* [Exercise brief]: Copy every line of the records that includes the word "bypassing".

Source data
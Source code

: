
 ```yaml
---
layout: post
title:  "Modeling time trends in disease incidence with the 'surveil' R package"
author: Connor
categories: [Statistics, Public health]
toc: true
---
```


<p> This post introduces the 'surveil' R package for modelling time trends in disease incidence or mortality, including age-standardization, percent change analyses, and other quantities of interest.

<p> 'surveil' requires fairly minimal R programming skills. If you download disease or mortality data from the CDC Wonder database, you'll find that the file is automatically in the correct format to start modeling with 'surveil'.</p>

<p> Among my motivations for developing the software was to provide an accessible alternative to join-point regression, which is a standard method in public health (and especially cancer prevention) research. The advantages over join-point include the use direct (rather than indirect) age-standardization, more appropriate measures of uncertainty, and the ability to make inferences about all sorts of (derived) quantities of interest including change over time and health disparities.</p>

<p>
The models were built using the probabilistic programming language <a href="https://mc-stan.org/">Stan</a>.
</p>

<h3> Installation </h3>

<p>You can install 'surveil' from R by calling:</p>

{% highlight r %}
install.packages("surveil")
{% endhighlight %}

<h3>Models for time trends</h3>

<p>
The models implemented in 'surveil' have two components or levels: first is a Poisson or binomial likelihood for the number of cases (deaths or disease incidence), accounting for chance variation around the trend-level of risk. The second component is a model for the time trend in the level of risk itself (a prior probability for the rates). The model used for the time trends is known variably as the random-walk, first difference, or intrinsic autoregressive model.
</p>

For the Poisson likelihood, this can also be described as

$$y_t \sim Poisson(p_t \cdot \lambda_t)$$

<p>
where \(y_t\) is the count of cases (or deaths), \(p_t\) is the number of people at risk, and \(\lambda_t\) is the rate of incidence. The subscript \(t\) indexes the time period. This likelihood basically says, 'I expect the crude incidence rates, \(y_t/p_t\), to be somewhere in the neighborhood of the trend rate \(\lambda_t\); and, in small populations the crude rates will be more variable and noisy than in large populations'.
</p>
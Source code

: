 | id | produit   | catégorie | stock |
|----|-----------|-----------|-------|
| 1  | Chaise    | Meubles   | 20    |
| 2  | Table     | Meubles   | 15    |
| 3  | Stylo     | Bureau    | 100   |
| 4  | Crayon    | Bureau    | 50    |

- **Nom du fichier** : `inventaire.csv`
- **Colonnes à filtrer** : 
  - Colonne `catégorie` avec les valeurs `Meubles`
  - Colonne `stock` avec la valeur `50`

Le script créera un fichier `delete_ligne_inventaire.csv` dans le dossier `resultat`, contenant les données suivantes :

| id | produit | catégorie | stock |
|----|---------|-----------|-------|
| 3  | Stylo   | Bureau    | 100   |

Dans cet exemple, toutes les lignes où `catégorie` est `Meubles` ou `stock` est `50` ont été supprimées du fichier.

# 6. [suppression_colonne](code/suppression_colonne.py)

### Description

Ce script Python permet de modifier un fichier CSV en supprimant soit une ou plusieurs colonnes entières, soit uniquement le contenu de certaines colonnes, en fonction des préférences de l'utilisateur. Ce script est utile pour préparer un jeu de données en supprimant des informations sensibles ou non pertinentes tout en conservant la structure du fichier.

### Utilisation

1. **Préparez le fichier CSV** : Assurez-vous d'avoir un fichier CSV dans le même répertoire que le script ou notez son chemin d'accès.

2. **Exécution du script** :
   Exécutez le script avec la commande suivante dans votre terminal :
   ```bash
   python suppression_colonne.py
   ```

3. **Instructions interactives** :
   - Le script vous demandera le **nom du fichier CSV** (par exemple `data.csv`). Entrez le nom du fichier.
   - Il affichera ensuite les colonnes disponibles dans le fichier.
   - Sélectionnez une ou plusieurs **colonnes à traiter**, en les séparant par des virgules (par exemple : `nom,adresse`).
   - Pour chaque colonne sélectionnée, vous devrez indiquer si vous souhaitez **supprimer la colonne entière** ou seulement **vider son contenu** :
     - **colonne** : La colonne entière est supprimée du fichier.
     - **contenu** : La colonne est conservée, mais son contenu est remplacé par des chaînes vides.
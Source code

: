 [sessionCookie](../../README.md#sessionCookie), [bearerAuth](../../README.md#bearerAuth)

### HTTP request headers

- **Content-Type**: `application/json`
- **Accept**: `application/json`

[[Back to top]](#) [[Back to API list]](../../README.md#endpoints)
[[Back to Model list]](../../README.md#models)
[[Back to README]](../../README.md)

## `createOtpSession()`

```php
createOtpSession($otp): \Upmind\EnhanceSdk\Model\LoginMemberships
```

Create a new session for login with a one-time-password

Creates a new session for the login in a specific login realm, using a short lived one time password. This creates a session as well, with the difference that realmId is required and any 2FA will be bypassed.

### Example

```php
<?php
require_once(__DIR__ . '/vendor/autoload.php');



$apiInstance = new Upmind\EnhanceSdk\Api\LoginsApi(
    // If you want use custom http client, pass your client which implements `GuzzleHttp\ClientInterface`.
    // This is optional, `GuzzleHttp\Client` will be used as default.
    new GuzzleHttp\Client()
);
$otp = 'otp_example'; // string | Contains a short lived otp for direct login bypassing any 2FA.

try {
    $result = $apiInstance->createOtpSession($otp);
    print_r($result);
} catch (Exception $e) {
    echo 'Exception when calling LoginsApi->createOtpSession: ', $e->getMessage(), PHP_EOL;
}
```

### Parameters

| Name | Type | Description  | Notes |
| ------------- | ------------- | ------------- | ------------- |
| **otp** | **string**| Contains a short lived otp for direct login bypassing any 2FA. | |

* [Reply]:
$otp = 'otp_example'; // string | Contains a short lived otp for direct login bypassing any 2FA.
| **otp** | **string**| Contains a short lived otp for direct login bypassing any 2FA. | |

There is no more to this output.